Some argue that this administrative mish-mash encourages innovation and entrepreneurship, but that reflects an overly romantic view of the "guerilla gardening" movement of the 1970s, when urban agriculture blossomed from the grassroots. In those days, in the wake of the city's fiscal crisis and decades of private disinvestment, community activists, particularly in low-income communities of color, turned rubble-strewn lots into safe, green spaces providing healthy produce, and City Hall was happy to oblige with supplies and technical assistance. But over the past 40 years, urban agriculture has grown from guerilla to mainstream, requiring much more coordination, support, and permanence.

The most compelling reason for a citywide urban agriculture policy and physical plan is to make the system more transparent, equitable and sustainable. Currently, there are no clear criteria for which gardens to save, for how long, through what mechanisms, or at what cost. These decisions are often ad hoc, based on which gardeners are most active and organized, politically connected, and able to provide their own labor and resources. These may sound like reasonable criteria, but they have the effect of disadvantaging communities that would gain the most from gardens and farms but in which poverty, language barriers, immigration status, and other challenges make sustaining a garden more difficult.

Inequities also occur due to the lack of funding priorities for garden and farm projects, which advantages highly networked organizations and individuals with contacts and skills to secure grants, investments, and in-kind resources. While there may be valid reasons for the city to invest in innovative but costly projects like rooftop greenhouses, there is no public process for determining whether alternative farm and garden priorities, including low-tech farms, would be more equitable, cost-effective, or beneficial to the larger urban agriculture system.
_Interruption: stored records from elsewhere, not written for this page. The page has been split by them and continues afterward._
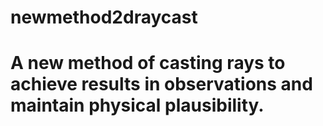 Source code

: # newmethod2draycast
# A new method of casting rays to achieve results in observations and maintain physical plausibility.
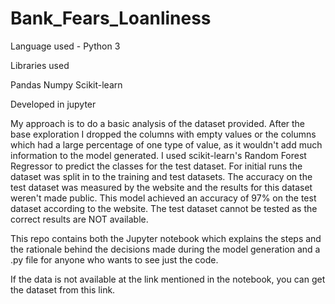 # Bank_Fears_Loanliness

Language used - Python 3

Libraries used 

Pandas
Numpy
Scikit-learn

Developed in jupyter

My approach is to do a basic analysis of the dataset provided. After the base exploration I dropped the columns with empty values or the columns which had a large percentage of one type of value, as it wouldn't add much information to the model generated. I used scikit-learn's Random Forest Regressor to predict the classes for the test dataset. 
For initial runs the dataset was split in to the training and test datasets. The accuracy on the test dataset was measured by the website and the results for this dataset weren't made public. This model achieved an accuracy of 97% on the test dataset according to the website. The test dataset cannot be tested as the correct results are NOT available. 


This repo contains both the Jupyter notebook which explains the steps and the rationale behind the decisions made during the model generation and a .py file for anyone who wants to see just the code. 

If the data is not available at the link mentioned in the notebook, you can get the dataset from this link.
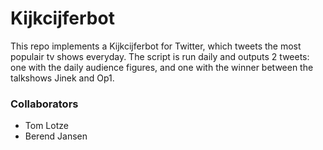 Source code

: # Kijkcijferbot
This repo implements a Kijkcijferbot for Twitter, which tweets the most populair tv shows everyday. The script is run daily and outputs 2 tweets: one with the daily audience figures, and one with the winner between the talkshows Jinek and Op1.

### Collaborators
- Tom Lotze
- Berend Jansen

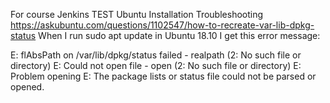 
For course Jenkins
TEST
Ubuntu Installation Troubleshooting
https://askubuntu.com/questions/1102547/how-to-recreate-var-lib-dpkg-status
When I run sudo apt update in Ubuntu 18.10 I get this error message:

E: flAbsPath on /var/lib/dpkg/status failed - realpath (2: No such file or directory)
E: Could not open file  - open (2: No such file or directory)
E: Problem opening 
E: The package lists or status file could not be parsed or opened.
A physical plan for agriculture would ensure that farms and gardens are designed into new residential and commercial developments, and that their locations maximize their benefits: near schools and senior centers to link these institutions to gardening programs; integrated into buildings and neighborhoods that would benefit from access to fresh produce and green space; in communities where farm-based youth development, recreation, and job training programs would make a difference; and in places where overburdened stormwater infrastructure would benefit from turning pavement into permeable soil. A citywide policy would also help to break down bureaucratic siloes by integrating urban agriculture into the missions of agencies that do not now view food production as relevant to their mandates. This would mean HPD designing gardens into their housing projects, DEP prioritizing farms and gardens in its green infrastructure financing, and Sanitation linking urban farms to its food-waste composting programs.

Perhaps the best opportunity to start the urban agriculture planning process is with the very program that led to this yearlong garden controversy: the mayor's signature affordable housing plan. HPD, City Planning, and other agencies have begun community planning and rezoning in neighborhoods targeted for new affordable housing. These plans and rezoning proposals are a unique opportunity to proactively integrate urban agriculture, along with other strategies to increase access to healthy food, like space for neighborhood grocers, food cooperatives, farm stands and public markets, into the communities being transformed.